§ **ABOUT THIS TASK**
Without including any image, retype the records word for word.
(Beginning of RECORDS FOR THE EXERCISE)
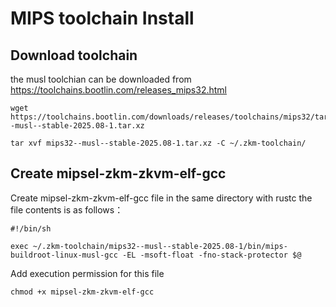 # MIPS toolchain Install

## Download toolchain
the musl toolchian can be downloaded from https://toolchains.bootlin.com/releases_mips32.html 
```
wget https://toolchains.bootlin.com/downloads/releases/toolchains/mips32/tarballs/mips32--musl--stable-2025.08-1.tar.xz

tar xvf mips32--musl--stable-2025.08-1.tar.xz -C ~/.zkm-toolchain/

```

## Create mipsel-zkm-zkvm-elf-gcc
Create mipsel-zkm-zkvm-elf-gcc file in the same directory with rustc
the file contents is as follows：
```
#!/bin/sh

exec ~/.zkm-toolchain/mips32--musl--stable-2025.08-1/bin/mips-buildroot-linux-musl-gcc -EL -msoft-float -fno-stack-protector $@
```
Add execution permission for this file
```
chmod +x mipsel-zkm-zkvm-elf-gcc
```
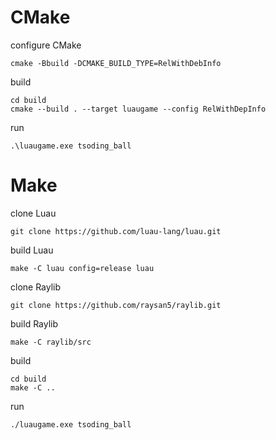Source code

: # CMake
configure CMake
```
cmake -Bbuild -DCMAKE_BUILD_TYPE=RelWithDebInfo
```
build
```
cd build 
cmake --build . --target luaugame --config RelWithDepInfo
```
run
```
.\luaugame.exe tsoding_ball
```
# Make
clone Luau
```
git clone https://github.com/luau-lang/luau.git
```
build Luau 
```
make -C luau config=release luau
```
clone Raylib
```
git clone https://github.com/raysan5/raylib.git
```
build Raylib
```
make -C raylib/src
```
build
```
cd build
make -C ..
```
run
```
./luaugame.exe tsoding_ball
```
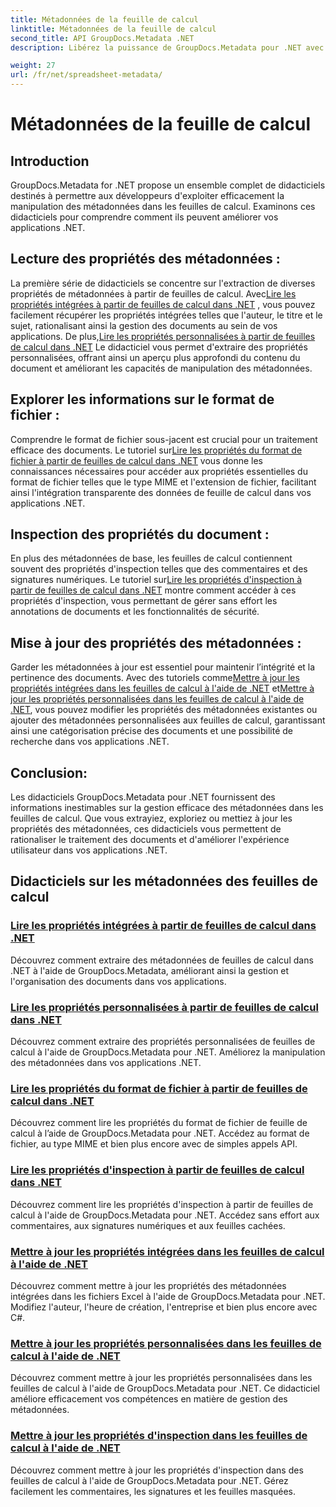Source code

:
 ```yaml
---
title: Métadonnées de la feuille de calcul
linktitle: Métadonnées de la feuille de calcul
second_title: API GroupDocs.Metadata .NET
description: Libérez la puissance de GroupDocs.Metadata pour .NET avec des didacticiels sur la lecture et la mise à jour des propriétés des feuilles de calcul. Améliorez la manipulation des métadonnées dans vos applications .NET.

weight: 27
url: /fr/net/spreadsheet-metadata/
---
```


# Métadonnées de la feuille de calcul

## Introduction

GroupDocs.Metadata for .NET propose un ensemble complet de didacticiels destinés à permettre aux développeurs d'exploiter efficacement la manipulation des métadonnées dans les feuilles de calcul. Examinons ces didacticiels pour comprendre comment ils peuvent améliorer vos applications .NET.

## Lecture des propriétés des métadonnées :
La première série de didacticiels se concentre sur l'extraction de diverses propriétés de métadonnées à partir de feuilles de calcul. Avec[Lire les propriétés intégrées à partir de feuilles de calcul dans .NET](./read-built-in-properties-spreadsheets/) , vous pouvez facilement récupérer les propriétés intégrées telles que l'auteur, le titre et le sujet, rationalisant ainsi la gestion des documents au sein de vos applications. De plus,[Lire les propriétés personnalisées à partir de feuilles de calcul dans .NET](./read-custom-properties-spreadsheets/) Le didacticiel vous permet d'extraire des propriétés personnalisées, offrant ainsi un aperçu plus approfondi du contenu du document et améliorant les capacités de manipulation des métadonnées.

## Explorer les informations sur le format de fichier :
 Comprendre le format de fichier sous-jacent est crucial pour un traitement efficace des documents. Le tutoriel sur[Lire les propriétés du format de fichier à partir de feuilles de calcul dans .NET](./read-file-format-properties-spreadsheets/) vous donne les connaissances nécessaires pour accéder aux propriétés essentielles du format de fichier telles que le type MIME et l'extension de fichier, facilitant ainsi l'intégration transparente des données de feuille de calcul dans vos applications .NET.

## Inspection des propriétés du document :
En plus des métadonnées de base, les feuilles de calcul contiennent souvent des propriétés d'inspection telles que des commentaires et des signatures numériques. Le tutoriel sur[Lire les propriétés d'inspection à partir de feuilles de calcul dans .NET](./read-inspection-properties-spreadsheets/) montre comment accéder à ces propriétés d'inspection, vous permettant de gérer sans effort les annotations de documents et les fonctionnalités de sécurité.

## Mise à jour des propriétés des métadonnées :
 Garder les métadonnées à jour est essentiel pour maintenir l’intégrité et la pertinence des documents. Avec des tutoriels comme[Mettre à jour les propriétés intégrées dans les feuilles de calcul à l'aide de .NET](./update-built-in-properties-spreadsheets/) et[Mettre à jour les propriétés personnalisées dans les feuilles de calcul à l'aide de .NET](./update-custom-properties-spreadsheets/), vous pouvez modifier les propriétés des métadonnées existantes ou ajouter des métadonnées personnalisées aux feuilles de calcul, garantissant ainsi une catégorisation précise des documents et une possibilité de recherche dans vos applications .NET.

## Conclusion:
Les didacticiels GroupDocs.Metadata pour .NET fournissent des informations inestimables sur la gestion efficace des métadonnées dans les feuilles de calcul. Que vous extrayiez, exploriez ou mettiez à jour les propriétés des métadonnées, ces didacticiels vous permettent de rationaliser le traitement des documents et d'améliorer l'expérience utilisateur dans vos applications .NET.

## Didacticiels sur les métadonnées des feuilles de calcul
### [Lire les propriétés intégrées à partir de feuilles de calcul dans .NET](./read-built-in-properties-spreadsheets/)
Découvrez comment extraire des métadonnées de feuilles de calcul dans .NET à l'aide de GroupDocs.Metadata, améliorant ainsi la gestion et l'organisation des documents dans vos applications.
### [Lire les propriétés personnalisées à partir de feuilles de calcul dans .NET](./read-custom-properties-spreadsheets/)
Découvrez comment extraire des propriétés personnalisées de feuilles de calcul à l'aide de GroupDocs.Metadata pour .NET. Améliorez la manipulation des métadonnées dans vos applications .NET.
### [Lire les propriétés du format de fichier à partir de feuilles de calcul dans .NET](./read-file-format-properties-spreadsheets/)
Découvrez comment lire les propriétés du format de fichier de feuille de calcul à l’aide de GroupDocs.Metadata pour .NET. Accédez au format de fichier, au type MIME et bien plus encore avec de simples appels API.
### [Lire les propriétés d'inspection à partir de feuilles de calcul dans .NET](./read-inspection-properties-spreadsheets/)
Découvrez comment lire les propriétés d'inspection à partir de feuilles de calcul à l'aide de GroupDocs.Metadata pour .NET. Accédez sans effort aux commentaires, aux signatures numériques et aux feuilles cachées.
### [Mettre à jour les propriétés intégrées dans les feuilles de calcul à l'aide de .NET](./update-built-in-properties-spreadsheets/)
Découvrez comment mettre à jour les propriétés des métadonnées intégrées dans les fichiers Excel à l'aide de GroupDocs.Metadata pour .NET. Modifiez l'auteur, l'heure de création, l'entreprise et bien plus encore avec C#.
### [Mettre à jour les propriétés personnalisées dans les feuilles de calcul à l'aide de .NET](./update-custom-properties-spreadsheets/)
Découvrez comment mettre à jour les propriétés personnalisées dans les feuilles de calcul à l'aide de GroupDocs.Metadata pour .NET. Ce didacticiel améliore efficacement vos compétences en matière de gestion des métadonnées.
### [Mettre à jour les propriétés d'inspection dans les feuilles de calcul à l'aide de .NET](./update-inspection-properties-spreadsheets/)
Découvrez comment mettre à jour les propriétés d'inspection dans des feuilles de calcul à l'aide de GroupDocs.Metadata pour .NET. Gérez facilement les commentaires, les signatures et les feuilles masquées.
(End of RECORDS FOR THE EXERCISE)
§ **ANSWER TO THIS EXERCISE**
 # MIPS toolchain Install

## Download toolchain
the musl toolchian can be downloaded from https://toolchains.bootlin.com/releases_mips32.html 
```
wget https://toolchains.bootlin.com/downloads/releases/toolchains/mips32/tarballs/mips32--musl--stable-2025.08-1.tar.xz

tar xvf mips32--musl--stable-2025.08-1.tar.xz -C ~/.zkm-toolchain/

```

## Create mipsel-zkm-zkvm-elf-gcc
Create mipsel-zkm-zkvm-elf-gcc file in the same directory with rustc
the file contents is as follows：
```
#!/bin/sh

exec ~/.zkm-toolchain/mips32--musl--stable-2025.08-1/bin/mips-buildroot-linux-musl-gcc -EL -msoft-float -fno-stack-protector $@
```
Add execution permission for this file
```
chmod +x mipsel-zkm-zkvm-elf-gcc
```
Source code

: # CMake
configure CMake
```
cmake -Bbuild -DCMAKE_BUILD_TYPE=RelWithDebInfo
```
build
```
cd build 
cmake --build . --target luaugame --config RelWithDepInfo
```
run
```
.\luaugame.exe tsoding_ball
```
# Make
clone Luau
```
git clone https://github.com/luau-lang/luau.git
```
build Luau 
```
make -C luau config=release luau
```
clone Raylib
```
git clone https://github.com/raysan5/raylib.git
```
build Raylib
```
make -C raylib/src
```
build
```
cd build
make -C ..
```
run
```
./luaugame.exe tsoding_ball
```
Source code

:
 ```yaml
---
title: Métadonnées de la feuille de calcul
linktitle: Métadonnées de la feuille de calcul
second_title: API GroupDocs.Metadata .NET
description: Libérez la puissance de GroupDocs.Metadata pour .NET avec des didacticiels sur la lecture et la mise à jour des propriétés des feuilles de calcul. Améliorez la manipulation des métadonnées dans vos applications .NET.

weight: 27
url: /fr/net/spreadsheet-metadata/
---
```


# Métadonnées de la feuille de calcul

## Introduction

GroupDocs.Metadata for .NET propose un ensemble complet de didacticiels destinés à permettre aux développeurs d'exploiter efficacement la manipulation des métadonnées dans les feuilles de calcul. Examinons ces didacticiels pour comprendre comment ils peuvent améliorer vos applications .NET.

## Lecture des propriétés des métadonnées :
La première série de didacticiels se concentre sur l'extraction de diverses propriétés de métadonnées à partir de feuilles de calcul. Avec[Lire les propriétés intégrées à partir de feuilles de calcul dans .NET](./read-built-in-properties-spreadsheets/) , vous pouvez facilement récupérer les propriétés intégrées telles que l'auteur, le titre et le sujet, rationalisant ainsi la gestion des documents au sein de vos applications. De plus,[Lire les propriétés personnalisées à partir de feuilles de calcul dans .NET](./read-custom-properties-spreadsheets/) Le didacticiel vous permet d'extraire des propriétés personnalisées, offrant ainsi un aperçu plus approfondi du contenu du document et améliorant les capacités de manipulation des métadonnées.

## Explorer les informations sur le format de fichier :
 Comprendre le format de fichier sous-jacent est crucial pour un traitement efficace des documents. Le tutoriel sur[Lire les propriétés du format de fichier à partir de feuilles de calcul dans .NET](./read-file-format-properties-spreadsheets/) vous donne les connaissances nécessaires pour accéder aux propriétés essentielles du format de fichier telles que le type MIME et l'extension de fichier, facilitant ainsi l'intégration transparente des données de feuille de calcul dans vos applications .NET.

## Inspection des propriétés du document :
En plus des métadonnées de base, les feuilles de calcul contiennent souvent des propriétés d'inspection telles que des commentaires et des signatures numériques. Le tutoriel sur[Lire les propriétés d'inspection à partir de feuilles de calcul dans .NET](./read-inspection-properties-spreadsheets/) montre comment accéder à ces propriétés d'inspection, vous permettant de gérer sans effort les annotations de documents et les fonctionnalités de sécurité.

## Mise à jour des propriétés des métadonnées :
 Garder les métadonnées à jour est essentiel pour maintenir l’intégrité et la pertinence des documents. Avec des tutoriels comme[Mettre à jour les propriétés intégrées dans les feuilles de calcul à l'aide de .NET](./update-built-in-properties-spreadsheets/) et[Mettre à jour les propriétés personnalisées dans les feuilles de calcul à l'aide de .NET](./update-custom-properties-spreadsheets/), vous pouvez modifier les propriétés des métadonnées existantes ou ajouter des métadonnées personnalisées aux feuilles de calcul, garantissant ainsi une catégorisation précise des documents et une possibilité de recherche dans vos applications .NET.

## Conclusion:
Les didacticiels GroupDocs.Metadata pour .NET fournissent des informations inestimables sur la gestion efficace des métadonnées dans les feuilles de calcul. Que vous extrayiez, exploriez ou mettiez à jour les propriétés des métadonnées, ces didacticiels vous permettent de rationaliser le traitement des documents et d'améliorer l'expérience utilisateur dans vos applications .NET.

## Didacticiels sur les métadonnées des feuilles de calcul
### [Lire les propriétés intégrées à partir de feuilles de calcul dans .NET](./read-built-in-properties-spreadsheets/)
Découvrez comment extraire des métadonnées de feuilles de calcul dans .NET à l'aide de GroupDocs.Metadata, améliorant ainsi la gestion et l'organisation des documents dans vos applications.
### [Lire les propriétés personnalisées à partir de feuilles de calcul dans .NET](./read-custom-properties-spreadsheets/)
Découvrez comment extraire des propriétés personnalisées de feuilles de calcul à l'aide de GroupDocs.Metadata pour .NET. Améliorez la manipulation des métadonnées dans vos applications .NET.
### [Lire les propriétés du format de fichier à partir de feuilles de calcul dans .NET](./read-file-format-properties-spreadsheets/)
Découvrez comment lire les propriétés du format de fichier de feuille de calcul à l’aide de GroupDocs.Metadata pour .NET. Accédez au format de fichier, au type MIME et bien plus encore avec de simples appels API.
### [Lire les propriétés d'inspection à partir de feuilles de calcul dans .NET](./read-inspection-properties-spreadsheets/)
Découvrez comment lire les propriétés d'inspection à partir de feuilles de calcul à l'aide de GroupDocs.Metadata pour .NET. Accédez sans effort aux commentaires, aux signatures numériques et aux feuilles cachées.
### [Mettre à jour les propriétés intégrées dans les feuilles de calcul à l'aide de .NET](./update-built-in-properties-spreadsheets/)
Découvrez comment mettre à jour les propriétés des métadonnées intégrées dans les fichiers Excel à l'aide de GroupDocs.Metadata pour .NET. Modifiez l'auteur, l'heure de création, l'entreprise et bien plus encore avec C#.
### [Mettre à jour les propriétés personnalisées dans les feuilles de calcul à l'aide de .NET](./update-custom-properties-spreadsheets/)
Découvrez comment mettre à jour les propriétés personnalisées dans les feuilles de calcul à l'aide de GroupDocs.Metadata pour .NET. Ce didacticiel améliore efficacement vos compétences en matière de gestion des métadonnées.
### [Mettre à jour les propriétés d'inspection dans les feuilles de calcul à l'aide de .NET](./update-inspection-properties-spreadsheets/)
Découvrez comment mettre à jour les propriétés d'inspection dans des feuilles de calcul à l'aide de GroupDocs.Metadata pour .NET. Gérez facilement les commentaires, les signatures et les feuilles masquées.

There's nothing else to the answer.